After some research and testing, I found two new graph generating algorithms that now have been implemented and added to Yggdrasil. They all work in a similar manner, yet still produce vastly different results. Below is a description of the two new algorithms and some comparison screenshots.
A Gabriel graph is constructed in a similar manner to Delaunay Triangulation, yet more scaled down. It only uses two points to calculate a circle and uses that information in exactly same way as Delaunay Triangulation does to determine if a triangle works or not. Only, in this case it only results in a single edge, instead of a triangle. This seems to reduce the risk of overlapping edges and creates some interesting connections, as can be seen in the picture above.

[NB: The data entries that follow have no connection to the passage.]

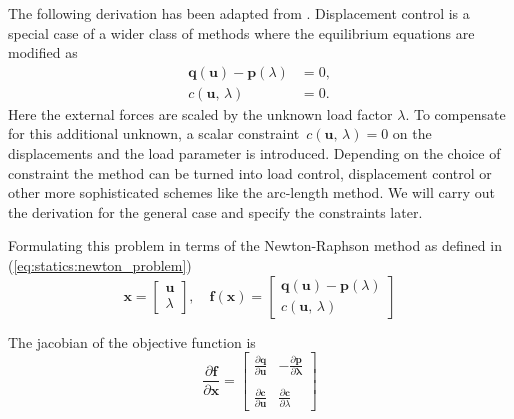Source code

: The following derivation has been adapted from \cite{fem_script_uni_bochum}. Displacement control is a special case of a wider class of methods where the equilibrium equations are modified as
%
\begin{align}
\boldsymbol{q}(\boldsymbol{u}) - \boldsymbol{p}(\lambda) &= 0,\label{eq:equilibrium_dc}\\
c(\boldsymbol{u},\,\lambda) &= 0.\label{eq:constraint_dc}
\end{align}
%
Here the external forces are scaled by the unknown load factor $\lambda$. To compensate for this additional unknown, a scalar constraint~$c(\boldsymbol{u},\,\lambda) = 0$ on the displacements and the load parameter is introduced. Depending on the choice of constraint the method can be turned into load control, displacement control or other more sophisticated schemes like the arc-length method. We will carry out the derivation for the general case and specify the constraints later.

Formulating this problem in terms of the Newton-Raphson method as defined in (\ref{eq:statics:newton_problem}) 
%
\begin{equation}
\boldsymbol{x} = \begin{bmatrix} \boldsymbol{u} \\ \lambda \end{bmatrix}, \quad
\boldsymbol{f}(\boldsymbol{x}) =
\begin{bmatrix}
\boldsymbol{q}(\boldsymbol{u}) - \boldsymbol{p}(\lambda) \\
c(\boldsymbol{u},\,\lambda)
\end{bmatrix}
\label{eq:statics_newton_application_1}
\end{equation}

The jacobian of the objective function is
%
\begin{equation}
\frac{\partial \boldsymbol{f}}{\partial \boldsymbol{x}} = \begin{bmatrix}
\frac{\partial \boldsymbol{q}}{\partial \boldsymbol{u}} & -\frac{\partial \boldsymbol{p}}{\partial \boldsymbol{\lambda}} \\
\\
\frac{\partial \boldsymbol{c}}{\partial \boldsymbol{u}} & \frac{\partial \boldsymbol{c}}{\partial \lambda}
\end{bmatrix}
\label{eq:statics_newton_application_2}
\end{equation}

Relative Neighborhood Graphs (RNG)
A Relative Neighborhood Graph also works in a similar fashion to Delaunay Triangulation and like the Gabriel graph, it simply uses two points instead of three. The main difference between a Gabriel graph and a RNG is how they determine if a point is invalid. The RNG method ensures that the two points are closer to each other than any other point. From testing, this always results in a complete dungeon, without any risk of segmentation (unlike the two above, but the risk is still very low). It also generates a graph that barely requires the Minimum Spanning Tree algorithm and can be used directly after it finishes. When generating 100 rooms, only 25% of the edges are removed by the MST on average. Compare this too 50% of all edges on average from a Gabriel Graph and almost 70% of all edges on average from Delaunay Triangulation.
All of these methods are equally useful and can serve their own purpose and have their own use cases. Depending on what is required by the game creator, any one of them could be used.